● **Required work**: In the copy, include every entry exactly but none of the images.

Stored records:

============================================================

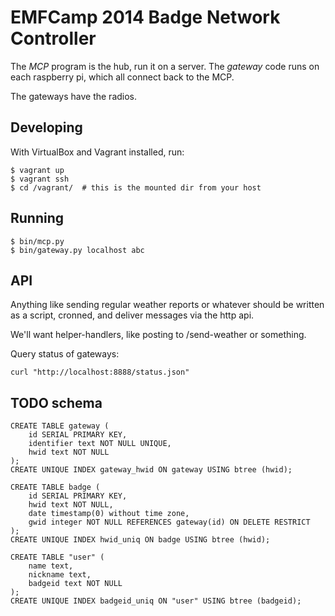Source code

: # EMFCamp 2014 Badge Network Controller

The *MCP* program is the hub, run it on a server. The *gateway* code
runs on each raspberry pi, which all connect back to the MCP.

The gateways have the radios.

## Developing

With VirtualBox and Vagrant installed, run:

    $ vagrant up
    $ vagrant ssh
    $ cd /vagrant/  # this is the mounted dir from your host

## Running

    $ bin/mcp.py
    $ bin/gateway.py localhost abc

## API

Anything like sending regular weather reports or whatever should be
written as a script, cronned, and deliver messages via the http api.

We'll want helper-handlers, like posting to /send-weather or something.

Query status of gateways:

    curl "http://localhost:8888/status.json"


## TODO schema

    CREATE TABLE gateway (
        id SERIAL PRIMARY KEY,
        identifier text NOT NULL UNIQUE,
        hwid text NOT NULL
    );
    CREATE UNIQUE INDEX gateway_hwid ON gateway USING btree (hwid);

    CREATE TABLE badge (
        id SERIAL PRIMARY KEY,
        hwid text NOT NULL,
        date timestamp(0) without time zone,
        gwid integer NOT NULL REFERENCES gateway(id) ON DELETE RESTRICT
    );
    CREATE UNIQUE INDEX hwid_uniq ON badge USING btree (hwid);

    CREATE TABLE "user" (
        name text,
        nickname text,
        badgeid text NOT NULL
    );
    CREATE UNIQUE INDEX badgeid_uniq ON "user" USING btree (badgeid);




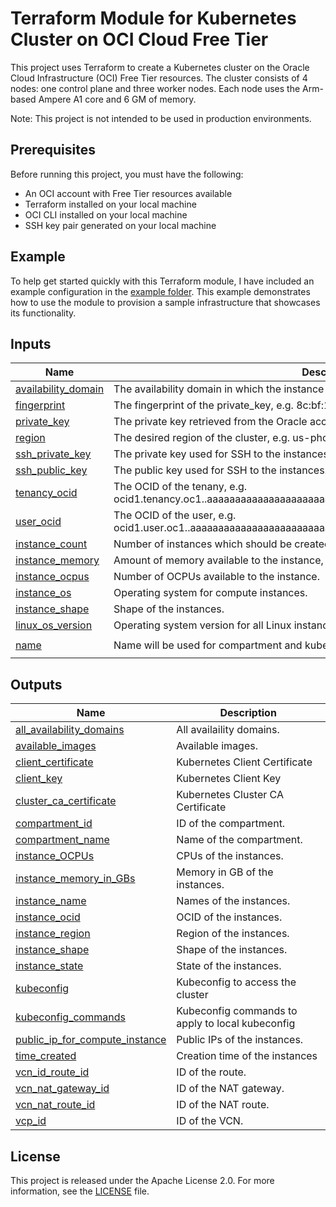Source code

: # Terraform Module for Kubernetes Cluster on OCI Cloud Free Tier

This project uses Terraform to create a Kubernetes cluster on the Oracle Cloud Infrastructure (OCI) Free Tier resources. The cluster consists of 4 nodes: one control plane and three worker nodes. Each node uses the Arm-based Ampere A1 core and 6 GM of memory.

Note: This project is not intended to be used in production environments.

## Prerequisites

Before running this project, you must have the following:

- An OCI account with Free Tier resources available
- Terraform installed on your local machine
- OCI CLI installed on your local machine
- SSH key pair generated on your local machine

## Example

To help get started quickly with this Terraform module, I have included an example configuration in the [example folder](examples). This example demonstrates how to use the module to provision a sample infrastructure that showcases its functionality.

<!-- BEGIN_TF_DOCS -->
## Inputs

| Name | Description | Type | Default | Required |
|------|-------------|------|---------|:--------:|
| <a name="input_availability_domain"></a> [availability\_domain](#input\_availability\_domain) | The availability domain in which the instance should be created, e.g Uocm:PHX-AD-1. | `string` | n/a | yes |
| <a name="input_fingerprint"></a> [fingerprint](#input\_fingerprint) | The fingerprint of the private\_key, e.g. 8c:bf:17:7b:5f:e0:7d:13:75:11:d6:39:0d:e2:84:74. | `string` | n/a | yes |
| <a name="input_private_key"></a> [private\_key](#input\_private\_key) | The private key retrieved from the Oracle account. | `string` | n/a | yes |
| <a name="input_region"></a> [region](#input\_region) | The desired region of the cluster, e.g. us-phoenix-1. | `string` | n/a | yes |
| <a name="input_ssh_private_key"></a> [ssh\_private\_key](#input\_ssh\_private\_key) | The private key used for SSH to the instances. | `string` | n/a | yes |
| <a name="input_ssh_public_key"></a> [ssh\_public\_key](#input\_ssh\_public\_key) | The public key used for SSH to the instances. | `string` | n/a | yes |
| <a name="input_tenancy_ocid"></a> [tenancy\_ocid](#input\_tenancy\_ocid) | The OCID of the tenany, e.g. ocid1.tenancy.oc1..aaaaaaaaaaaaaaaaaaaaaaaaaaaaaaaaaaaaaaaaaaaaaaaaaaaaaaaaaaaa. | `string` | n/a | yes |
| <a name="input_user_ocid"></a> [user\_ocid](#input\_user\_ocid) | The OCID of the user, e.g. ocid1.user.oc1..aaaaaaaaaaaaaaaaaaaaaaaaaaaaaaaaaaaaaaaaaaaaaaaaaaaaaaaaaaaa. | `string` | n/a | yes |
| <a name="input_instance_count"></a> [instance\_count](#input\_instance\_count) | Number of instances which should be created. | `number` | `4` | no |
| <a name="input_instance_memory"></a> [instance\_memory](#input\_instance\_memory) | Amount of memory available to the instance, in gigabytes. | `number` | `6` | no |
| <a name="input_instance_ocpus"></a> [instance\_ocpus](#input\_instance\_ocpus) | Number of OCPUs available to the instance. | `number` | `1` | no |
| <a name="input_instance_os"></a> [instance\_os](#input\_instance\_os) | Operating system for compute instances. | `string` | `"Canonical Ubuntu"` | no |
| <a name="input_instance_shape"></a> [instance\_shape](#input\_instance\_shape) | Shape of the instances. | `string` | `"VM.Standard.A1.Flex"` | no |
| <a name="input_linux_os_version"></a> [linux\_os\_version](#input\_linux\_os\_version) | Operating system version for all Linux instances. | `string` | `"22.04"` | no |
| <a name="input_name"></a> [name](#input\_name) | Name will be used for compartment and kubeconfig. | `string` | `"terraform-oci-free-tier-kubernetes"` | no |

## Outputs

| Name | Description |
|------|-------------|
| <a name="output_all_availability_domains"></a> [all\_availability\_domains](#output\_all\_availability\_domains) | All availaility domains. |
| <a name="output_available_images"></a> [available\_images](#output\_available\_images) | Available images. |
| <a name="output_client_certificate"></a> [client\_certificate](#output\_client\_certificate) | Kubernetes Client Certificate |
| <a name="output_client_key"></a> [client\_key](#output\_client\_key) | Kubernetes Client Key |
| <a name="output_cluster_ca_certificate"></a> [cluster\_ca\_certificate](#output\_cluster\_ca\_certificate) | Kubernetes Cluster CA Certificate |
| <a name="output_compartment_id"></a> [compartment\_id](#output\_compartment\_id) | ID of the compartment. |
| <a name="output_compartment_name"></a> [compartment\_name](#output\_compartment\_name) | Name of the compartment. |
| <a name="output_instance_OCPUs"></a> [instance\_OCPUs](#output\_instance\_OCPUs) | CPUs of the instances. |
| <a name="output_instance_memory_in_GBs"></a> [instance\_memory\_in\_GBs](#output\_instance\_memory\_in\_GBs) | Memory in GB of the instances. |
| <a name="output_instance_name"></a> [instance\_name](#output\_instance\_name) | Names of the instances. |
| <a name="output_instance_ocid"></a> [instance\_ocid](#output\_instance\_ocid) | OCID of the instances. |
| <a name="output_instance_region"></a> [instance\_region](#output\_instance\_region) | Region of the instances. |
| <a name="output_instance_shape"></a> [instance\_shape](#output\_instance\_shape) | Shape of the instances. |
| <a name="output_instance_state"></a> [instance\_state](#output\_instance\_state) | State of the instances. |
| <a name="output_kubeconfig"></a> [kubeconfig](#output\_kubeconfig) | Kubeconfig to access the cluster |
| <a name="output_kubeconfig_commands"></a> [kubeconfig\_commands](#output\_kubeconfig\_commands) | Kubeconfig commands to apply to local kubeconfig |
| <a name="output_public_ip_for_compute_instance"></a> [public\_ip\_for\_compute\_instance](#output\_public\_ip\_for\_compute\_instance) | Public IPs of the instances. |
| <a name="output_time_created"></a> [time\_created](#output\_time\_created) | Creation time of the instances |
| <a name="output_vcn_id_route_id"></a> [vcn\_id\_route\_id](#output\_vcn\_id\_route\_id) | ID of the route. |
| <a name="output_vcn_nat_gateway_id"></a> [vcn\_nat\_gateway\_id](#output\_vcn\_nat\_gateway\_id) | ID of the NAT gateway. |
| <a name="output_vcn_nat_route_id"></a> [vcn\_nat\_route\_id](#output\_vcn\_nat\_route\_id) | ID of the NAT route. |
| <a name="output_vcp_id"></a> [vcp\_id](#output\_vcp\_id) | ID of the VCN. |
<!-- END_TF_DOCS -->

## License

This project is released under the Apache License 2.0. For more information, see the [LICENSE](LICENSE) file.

============================================================

● **Completed exercise**:
Source code

: # EMFCamp 2014 Badge Network Controller

The *MCP* program is the hub, run it on a server. The *gateway* code
runs on each raspberry pi, which all connect back to the MCP.

The gateways have the radios.

## Developing

With VirtualBox and Vagrant installed, run:

    $ vagrant up
    $ vagrant ssh
    $ cd /vagrant/  # this is the mounted dir from your host

## Running

    $ bin/mcp.py
    $ bin/gateway.py localhost abc

## API

Anything like sending regular weather reports or whatever should be
written as a script, cronned, and deliver messages via the http api.

We'll want helper-handlers, like posting to /send-weather or something.

Query status of gateways:

    curl "http://localhost:8888/status.json"


## TODO schema

    CREATE TABLE gateway (
        id SERIAL PRIMARY KEY,
        identifier text NOT NULL UNIQUE,
        hwid text NOT NULL
    );
    CREATE UNIQUE INDEX gateway_hwid ON gateway USING btree (hwid);

    CREATE TABLE badge (
        id SERIAL PRIMARY KEY,
        hwid text NOT NULL,
        date timestamp(0) without time zone,
        gwid integer NOT NULL REFERENCES gateway(id) ON DELETE RESTRICT
    );
    CREATE UNIQUE INDEX hwid_uniq ON badge USING btree (hwid);

    CREATE TABLE "user" (
        name text,
        nickname text,
        badgeid text NOT NULL
    );
    CREATE UNIQUE INDEX badgeid_uniq ON "user" USING btree (badgeid);




Source code

: # Terraform Module for Kubernetes Cluster on OCI Cloud Free Tier

This project uses Terraform to create a Kubernetes cluster on the Oracle Cloud Infrastructure (OCI) Free Tier resources. The cluster consists of 4 nodes: one control plane and three worker nodes. Each node uses the Arm-based Ampere A1 core and 6 GM of memory.

Note: This project is not intended to be used in production environments.

## Prerequisites

Before running this project, you must have the following:

- An OCI account with Free Tier resources available
- Terraform installed on your local machine
- OCI CLI installed on your local machine
- SSH key pair generated on your local machine

## Example

To help get started quickly with this Terraform module, I have included an example configuration in the [example folder](examples). This example demonstrates how to use the module to provision a sample infrastructure that showcases its functionality.

<!-- BEGIN_TF_DOCS -->
## Inputs

| Name | Description | Type | Default | Required |
|------|-------------|------|---------|:--------:|
| <a name="input_availability_domain"></a> [availability\_domain](#input\_availability\_domain) | The availability domain in which the instance should be created, e.g Uocm:PHX-AD-1. | `string` | n/a | yes |
| <a name="input_fingerprint"></a> [fingerprint](#input\_fingerprint) | The fingerprint of the private\_key, e.g. 8c:bf:17:7b:5f:e0:7d:13:75:11:d6:39:0d:e2:84:74. | `string` | n/a | yes |
| <a name="input_private_key"></a> [private\_key](#input\_private\_key) | The private key retrieved from the Oracle account. | `string` | n/a | yes |
| <a name="input_region"></a> [region](#input\_region) | The desired region of the cluster, e.g. us-phoenix-1. | `string` | n/a | yes |
| <a name="input_ssh_private_key"></a> [ssh\_private\_key](#input\_ssh\_private\_key) | The private key used for SSH to the instances. | `string` | n/a | yes |
| <a name="input_ssh_public_key"></a> [ssh\_public\_key](#input\_ssh\_public\_key) | The public key used for SSH to the instances. | `string` | n/a | yes |
| <a name="input_tenancy_ocid"></a> [tenancy\_ocid](#input\_tenancy\_ocid) | The OCID of the tenany, e.g. ocid1.tenancy.oc1..aaaaaaaaaaaaaaaaaaaaaaaaaaaaaaaaaaaaaaaaaaaaaaaaaaaaaaaaaaaa. | `string` | n/a | yes |
| <a name="input_user_ocid"></a> [user\_ocid](#input\_user\_ocid) | The OCID of the user, e.g. ocid1.user.oc1..aaaaaaaaaaaaaaaaaaaaaaaaaaaaaaaaaaaaaaaaaaaaaaaaaaaaaaaaaaaa. | `string` | n/a | yes |
| <a name="input_instance_count"></a> [instance\_count](#input\_instance\_count) | Number of instances which should be created. | `number` | `4` | no |
| <a name="input_instance_memory"></a> [instance\_memory](#input\_instance\_memory) | Amount of memory available to the instance, in gigabytes. | `number` | `6` | no |
| <a name="input_instance_ocpus"></a> [instance\_ocpus](#input\_instance\_ocpus) | Number of OCPUs available to the instance. | `number` | `1` | no |
| <a name="input_instance_os"></a> [instance\_os](#input\_instance\_os) | Operating system for compute instances. | `string` | `"Canonical Ubuntu"` | no |
| <a name="input_instance_shape"></a> [instance\_shape](#input\_instance\_shape) | Shape of the instances. | `string` | `"VM.Standard.A1.Flex"` | no |
| <a name="input_linux_os_version"></a> [linux\_os\_version](#input\_linux\_os\_version) | Operating system version for all Linux instances. | `string` | `"22.04"` | no |
| <a name="input_name"></a> [name](#input\_name) | Name will be used for compartment and kubeconfig. | `string` | `"terraform-oci-free-tier-kubernetes"` | no |

## Outputs

| Name | Description |
|------|-------------|
| <a name="output_all_availability_domains"></a> [all\_availability\_domains](#output\_all\_availability\_domains) | All availaility domains. |
| <a name="output_available_images"></a> [available\_images](#output\_available\_images) | Available images. |
| <a name="output_client_certificate"></a> [client\_certificate](#output\_client\_certificate) | Kubernetes Client Certificate |
| <a name="output_client_key"></a> [client\_key](#output\_client\_key) | Kubernetes Client Key |
| <a name="output_cluster_ca_certificate"></a> [cluster\_ca\_certificate](#output\_cluster\_ca\_certificate) | Kubernetes Cluster CA Certificate |
| <a name="output_compartment_id"></a> [compartment\_id](#output\_compartment\_id) | ID of the compartment. |
| <a name="output_compartment_name"></a> [compartment\_name](#output\_compartment\_name) | Name of the compartment. |
| <a name="output_instance_OCPUs"></a> [instance\_OCPUs](#output\_instance\_OCPUs) | CPUs of the instances. |
| <a name="output_instance_memory_in_GBs"></a> [instance\_memory\_in\_GBs](#output\_instance\_memory\_in\_GBs) | Memory in GB of the instances. |
| <a name="output_instance_name"></a> [instance\_name](#output\_instance\_name) | Names of the instances. |
| <a name="output_instance_ocid"></a> [instance\_ocid](#output\_instance\_ocid) | OCID of the instances. |
| <a name="output_instance_region"></a> [instance\_region](#output\_instance\_region) | Region of the instances. |
| <a name="output_instance_shape"></a> [instance\_shape](#output\_instance\_shape) | Shape of the instances. |
| <a name="output_instance_state"></a> [instance\_state](#output\_instance\_state) | State of the instances. |
| <a name="output_kubeconfig"></a> [kubeconfig](#output\_kubeconfig) | Kubeconfig to access the cluster |
| <a name="output_kubeconfig_commands"></a> [kubeconfig\_commands](#output\_kubeconfig\_commands) | Kubeconfig commands to apply to local kubeconfig |
| <a name="output_public_ip_for_compute_instance"></a> [public\_ip\_for\_compute\_instance](#output\_public\_ip\_for\_compute\_instance) | Public IPs of the instances. |
| <a name="output_time_created"></a> [time\_created](#output\_time\_created) | Creation time of the instances |
| <a name="output_vcn_id_route_id"></a> [vcn\_id\_route\_id](#output\_vcn\_id\_route\_id) | ID of the route. |
| <a name="output_vcn_nat_gateway_id"></a> [vcn\_nat\_gateway\_id](#output\_vcn\_nat\_gateway\_id) | ID of the NAT gateway. |
| <a name="output_vcn_nat_route_id"></a> [vcn\_nat\_route\_id](#output\_vcn\_nat\_route\_id) | ID of the NAT route. |
| <a name="output_vcp_id"></a> [vcp\_id](#output\_vcp\_id) | ID of the VCN. |
<!-- END_TF_DOCS -->

## License

This project is released under the Apache License 2.0. For more information, see the [LICENSE](LICENSE) file.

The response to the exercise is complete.